22. Teniendo en cuenta la necesidad de explicar el papel subordinado de María a Cristo en la obra de la Redención, es siempre inoportuno el uso del título de Corredentora para definir la cooperación de María. Este título corre el riesgo de oscurecer la única mediación salvífica de Cristo y, por tanto, puede generar confusión y un desequilibrio en la armonía de verdades de la fe cristiana, porque «no hay salvación en ningún otro, pues bajo el cielo no se ha dado a los hombres otro nombre por el que debamos salvarnos» (Hch 4,12). Cuando una expresión requiere muchas y constantes explicaciones, para evitar que se desvíe de un significado correcto, no presta un servicio a la fe del Pueblo de Dios y se vuelve inconveniente. En este caso, no ayuda a ensalzar a María como la primera y máxima colaboradora en la obra de la Redención y de la gracia, porque el peligro de oscurecer el lugar exclusivo de Jesucristo, Hijo de Dios hecho hombre por nuestra salvación, único capaz de ofrecer al Padre un sacrificio de valor infinito, no sería un verdadero honor a la Madre. En efecto, ella, como «esclava del Señor» (Lc 1,38), nos señala a Cristo y nos pide hacer«lo que Él os diga» (Jn 2,5).

Mediadora

23. El concepto de mediación se utiliza en la patrística oriental a partir del siglo VI. En siglos posteriores, san Andrés de Creta[43], san Germán de Constantinopla[44] y san Juan Damasceno[45] utilizan este título con diferentes significados. En Occidente, desde el siglo XII se hace más frecuente su uso, aunque no será hasta el siglo XVII cuando se enuncie como tesis doctrinal. En 1921 el Cardenal Mercier, Arzobispo de Malinas, con la colaboración científica de la Universidad Católica de Lovaina y el apoyo de obispos, del clero y del pueblo belga, pidió al Papa Benedicto XV la definición dogmática de la mediación universal de María, pero el Papa no accedió. Sólo aprobó una fiesta con la misa propia y el oficio de María Mediadora.[46] Desde entonces hasta el año 1950 se desarrolló una investigación teológica sobre la cuestión, que llegará hasta la fase preparatoria del Concilio Vaticano II. El Concilio no entró en declaraciones dogmáticas[47] sino que prefirió presentar una extensa síntesis «de la doctrina católica sobre el puesto que María Santísima ocupa en el misterio de Cristo y de la Iglesia».[48]

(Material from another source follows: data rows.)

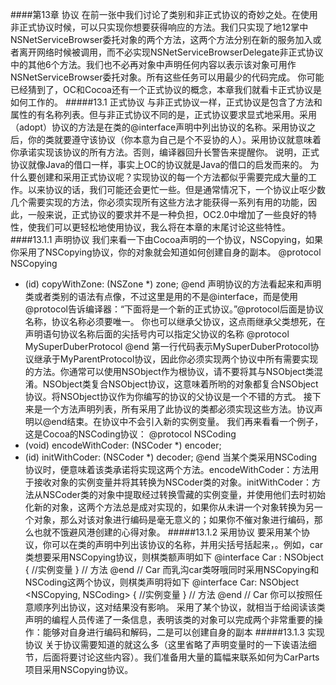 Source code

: ####第13章 协议
在前一张中我们讨论了类别和非正式协议的奇妙之处。在使用非正式协议时候，可以只实现你想要获得响应的方法。我们只实现了地12掌中NSNetServiceBrowser委托对象的两个方法，这两个方法分别在新的服务加入或者离开网络时候被调用，而不必实现NSNetServiceBrowserDelegate非正式协议中的其他6个方法。我们也不必再对象中声明任何内容以表示该对象可用作NSNetServiceBrowser委托对象。所有这些任务可以用最少的代码完成。
你可能已经猜到了，OC和Cocoa还有一个正式协议的概念，本章我们就看卡正式协议是如何工作的。
#####13.1 正式协议
与非正式协议一样，正式协议是包含了方法和属性的有名称列表。但与非正式协议不同的是，正式协议要求显式地采用。采用（adopt）协议的方法是在类的@interface声明中列出协议的名称。采用协议之后，你的类就要遵守该协议（你本意为自己是个不妥协的人）。采用协议就意味着你承诺实现该协议的所有方法。否则，编译器回升长警告来提醒你。
说明，正式协议就像Java的借口一样，事实上OC的协议就是Java的借口的启发而来的。
为什么要创建和采用正式协议呢？实现协议的每一个方法都似乎需要完成大量的工作。以来协议的话，我们可能还会更忙一些。但是通常情况下，一个协议止呕少数几个需要实现的方法，你必须实现所有这些方法才能获得一系列有用的功能，因此，一般来说，正式协议的要求并不是一种负担，OC2.0中增加了一些良好的特性，使我们可以更轻松地使用协议，我么将在本章的末尾讨论这些特性。
####13.1.1 声明协议
我们来看一下由Cocoa声明的一个协议，NSCopying，如果你采用了NSCopying协议，你的对象就会知道如何创建自身的副本。
@protocol NSCopying
- (id) copyWithZone: (NSZone *) zone;
@end
声明协议的方法看起来和声明类或者类别的语法有点像，不过这里是用的不是@interface，而是使用@protocol告诉编译器：“下面将是一个新的正式协议。”@protocol后面是协议名称，协议名称必须要唯一。
你也可以继承父协议，这点雨继承父类想死，在声明语句协议名称后面的尖括号内可以指定父协议的名称
@protocol MySuperDuberProtocol <MyParentProtocol>
@end
第一行代码表示MySuperDuberProtocol协议继承于MyParentProtocol协议，因此你必须实现两个协议中所有需要实现的方法。你通常可以使用NSObject作为根协议，请不要将其与NSObject类混淆。NSObject类复合NSObject协议，这意味着所哟的对象都复合NSObject协议。将NSObject协议作为你编写的协议的父协议是一个不错的方式。
接下来是一个方法声明列表，所有采用了此协议的类都必须实现这些方法。协议声明以@end结束。在协议中不会引入新的实例变量。
我们再来看看一个例子，这是Cocoa的NSCoding协议：
@protocol NSCoding
- (void) encodeWithCoder: (NSCoder *) encoder;
- (id) initWithCoder: (NSCoder *) decoder;
@end
当某个类采用NSCoding协议时，便意味着该类承诺将实现这两个方法。encodeWithCoder：方法用于接收对象的实例变量并将其转换为NSCoder类的对象。initWithCoder：方法从NSCoder类的对象中提取经过转换雪藏的实例变量，并使用他们去时初始化新的对象，这两个方法总是成对实现的，如果你从未讲一个对象转换为另一个对象，那么对该对象进行编码是毫无意义的；如果你不催对象进行编码，那么也就不饿避风港创建的心得对象。
#####13.1.2 采用协议
要采用某个协议，你可以在类的声明中列出该协议的名称，并用尖括号括起来，。例如，car类想要采用NSCopying协议，则棋类额声明如下
@interface Car : NSObject <NSCopying>
{
//实例变量
}
// 方法
@end // Car
而乳沟car类呀哦同时采用NSCopying和NSCoding这两个协议，则棋类声明将如下
@interface Car: NSObject <NSCopying, NSCoding>
{
//实例变量
}
// 方法
@end // Car
你可以按照任意顺序列出协议，这对结果没有影响。
采用了某个协议，就相当于给阅读该类声明的编程人员传递了一条信息，表明该类的对象可以完成两个非常重要的操作：能够对自身进行编码和解码，二是可以创建自身的副本
#####13.1.3 实现协议
关于协议需要知道的就这么多（这里省略了声明变量时的一下诶语法细节，后面将要讨论这些内容）。我们准备用大量的篇幅来联系如何为CarParts项目采用NSCopying协议。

24. La sentencia bíblica referida a la exclusiva mediación de Cristo es contundente. Cristo es el único Mediador, «pues Dios es uno, y único también el mediador entre Dios y los hombres: el hombre Cristo Jesús, que se entregó en rescate por todos» (1 Tm 2,5-6). La Iglesia ha explicado este lugar único de Cristo porque, siendo el Hijo eterno e infinito, a Él está unida hipostáticamente la Humanidad que asumió. Este lugar es exclusivo de esa Humanidad y las consecuencias que de ello se derivan sólo pueden aplicarse a Cristo. En este sentido preciso, el papel del Verbo encarnado es exclusivo y único. Ante tal claridad en la Palabra revelada, se requiere una especial prudencia en la aplicación de esta expresión, "Mediadora", a María. Frente a una tendencia a ampliar los alcances de la cooperación de María a partir de este término, es conveniente precisar tanto su valioso alcance como sus límites.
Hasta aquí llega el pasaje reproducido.